• **Work instruction**
Start with the first line of the material. Repeat each line exactly through the one that contains "old properties stay on VM".

• **Data records**
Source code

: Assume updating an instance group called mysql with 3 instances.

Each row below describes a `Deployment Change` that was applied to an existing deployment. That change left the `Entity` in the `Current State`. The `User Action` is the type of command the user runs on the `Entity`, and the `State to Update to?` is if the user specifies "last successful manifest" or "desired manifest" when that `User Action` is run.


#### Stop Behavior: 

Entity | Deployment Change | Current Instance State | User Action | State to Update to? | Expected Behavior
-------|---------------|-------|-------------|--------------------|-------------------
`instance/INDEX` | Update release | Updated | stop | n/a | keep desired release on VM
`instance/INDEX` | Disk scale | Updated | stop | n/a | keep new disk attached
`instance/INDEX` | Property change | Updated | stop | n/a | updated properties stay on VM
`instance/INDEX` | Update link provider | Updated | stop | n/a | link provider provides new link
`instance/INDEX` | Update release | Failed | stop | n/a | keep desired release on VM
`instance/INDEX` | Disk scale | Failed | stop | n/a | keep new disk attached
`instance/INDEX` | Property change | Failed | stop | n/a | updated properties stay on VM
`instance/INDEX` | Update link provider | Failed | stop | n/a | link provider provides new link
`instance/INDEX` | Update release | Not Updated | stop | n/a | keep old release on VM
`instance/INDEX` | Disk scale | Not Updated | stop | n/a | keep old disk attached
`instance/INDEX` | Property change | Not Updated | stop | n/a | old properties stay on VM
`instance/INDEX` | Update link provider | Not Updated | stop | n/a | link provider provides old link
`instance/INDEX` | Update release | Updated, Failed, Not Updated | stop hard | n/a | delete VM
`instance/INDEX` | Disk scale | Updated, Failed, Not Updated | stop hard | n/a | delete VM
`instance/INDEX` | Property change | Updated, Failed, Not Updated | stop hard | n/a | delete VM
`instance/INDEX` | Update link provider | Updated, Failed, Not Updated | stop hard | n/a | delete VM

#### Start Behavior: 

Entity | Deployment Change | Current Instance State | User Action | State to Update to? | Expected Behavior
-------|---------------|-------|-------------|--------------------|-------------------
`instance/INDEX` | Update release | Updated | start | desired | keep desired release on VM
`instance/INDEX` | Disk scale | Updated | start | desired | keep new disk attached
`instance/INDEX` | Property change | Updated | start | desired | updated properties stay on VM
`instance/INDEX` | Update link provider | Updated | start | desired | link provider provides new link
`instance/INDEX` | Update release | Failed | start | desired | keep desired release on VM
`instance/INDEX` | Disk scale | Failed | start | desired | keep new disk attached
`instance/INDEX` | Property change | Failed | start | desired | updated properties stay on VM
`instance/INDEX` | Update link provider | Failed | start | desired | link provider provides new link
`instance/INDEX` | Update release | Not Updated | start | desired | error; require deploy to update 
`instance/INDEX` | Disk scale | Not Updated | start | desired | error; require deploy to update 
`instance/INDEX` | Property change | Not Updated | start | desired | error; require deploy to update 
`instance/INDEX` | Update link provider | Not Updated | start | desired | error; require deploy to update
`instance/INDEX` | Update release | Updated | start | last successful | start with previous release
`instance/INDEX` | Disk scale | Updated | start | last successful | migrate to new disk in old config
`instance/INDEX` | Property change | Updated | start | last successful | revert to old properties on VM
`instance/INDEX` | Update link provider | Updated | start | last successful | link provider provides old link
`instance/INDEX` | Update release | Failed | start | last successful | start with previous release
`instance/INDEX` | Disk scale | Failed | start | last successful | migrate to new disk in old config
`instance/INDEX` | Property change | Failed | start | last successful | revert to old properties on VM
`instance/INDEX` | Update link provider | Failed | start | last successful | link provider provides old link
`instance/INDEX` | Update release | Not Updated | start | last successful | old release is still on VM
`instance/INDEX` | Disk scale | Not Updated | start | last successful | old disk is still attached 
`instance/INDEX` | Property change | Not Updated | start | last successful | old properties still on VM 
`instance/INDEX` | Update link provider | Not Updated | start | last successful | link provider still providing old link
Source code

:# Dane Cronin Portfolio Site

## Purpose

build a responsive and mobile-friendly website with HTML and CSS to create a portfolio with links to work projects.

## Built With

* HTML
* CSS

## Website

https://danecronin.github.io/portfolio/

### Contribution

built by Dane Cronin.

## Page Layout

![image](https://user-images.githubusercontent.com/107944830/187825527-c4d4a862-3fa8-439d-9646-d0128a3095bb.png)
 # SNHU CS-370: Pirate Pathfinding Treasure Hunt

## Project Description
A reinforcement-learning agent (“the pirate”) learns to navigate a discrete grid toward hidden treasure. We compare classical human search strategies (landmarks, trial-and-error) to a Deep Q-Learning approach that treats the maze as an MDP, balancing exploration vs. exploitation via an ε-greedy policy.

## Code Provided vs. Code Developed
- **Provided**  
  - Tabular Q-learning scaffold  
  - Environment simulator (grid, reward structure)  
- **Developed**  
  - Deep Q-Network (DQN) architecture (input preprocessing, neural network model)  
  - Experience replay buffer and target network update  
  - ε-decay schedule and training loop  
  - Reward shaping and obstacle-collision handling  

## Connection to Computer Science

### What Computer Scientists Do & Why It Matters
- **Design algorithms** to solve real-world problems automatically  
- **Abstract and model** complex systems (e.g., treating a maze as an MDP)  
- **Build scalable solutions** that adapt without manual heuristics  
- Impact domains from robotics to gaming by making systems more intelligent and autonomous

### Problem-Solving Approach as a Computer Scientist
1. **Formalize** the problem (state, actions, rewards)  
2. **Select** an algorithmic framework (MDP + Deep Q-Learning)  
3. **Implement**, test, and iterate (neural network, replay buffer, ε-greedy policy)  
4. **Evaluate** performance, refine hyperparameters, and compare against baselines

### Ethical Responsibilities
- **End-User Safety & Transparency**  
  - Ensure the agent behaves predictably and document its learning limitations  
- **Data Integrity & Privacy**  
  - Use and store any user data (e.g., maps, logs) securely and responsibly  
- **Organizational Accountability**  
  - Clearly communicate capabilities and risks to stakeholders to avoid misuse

• **Response to the task**
Source code

: Assume updating an instance group called mysql with 3 instances.

Each row below describes a `Deployment Change` that was applied to an existing deployment. That change left the `Entity` in the `Current State`. The `User Action` is the type of command the user runs on the `Entity`, and the `State to Update to?` is if the user specifies "last successful manifest" or "desired manifest" when that `User Action` is run.


#### Stop Behavior: 

Entity | Deployment Change | Current Instance State | User Action | State to Update to? | Expected Behavior
-------|---------------|-------|-------------|--------------------|-------------------
`instance/INDEX` | Update release | Updated | stop | n/a | keep desired release on VM
`instance/INDEX` | Disk scale | Updated | stop | n/a | keep new disk attached
`instance/INDEX` | Property change | Updated | stop | n/a | updated properties stay on VM
`instance/INDEX` | Update link provider | Updated | stop | n/a | link provider provides new link
`instance/INDEX` | Update release | Failed | stop | n/a | keep desired release on VM
`instance/INDEX` | Disk scale | Failed | stop | n/a | keep new disk attached
`instance/INDEX` | Property change | Failed | stop | n/a | updated properties stay on VM
`instance/INDEX` | Update link provider | Failed | stop | n/a | link provider provides new link
`instance/INDEX` | Update release | Not Updated | stop | n/a | keep old release on VM
`instance/INDEX` | Disk scale | Not Updated | stop | n/a | keep old disk attached
`instance/INDEX` | Property change | Not Updated | stop | n/a | old properties stay on VM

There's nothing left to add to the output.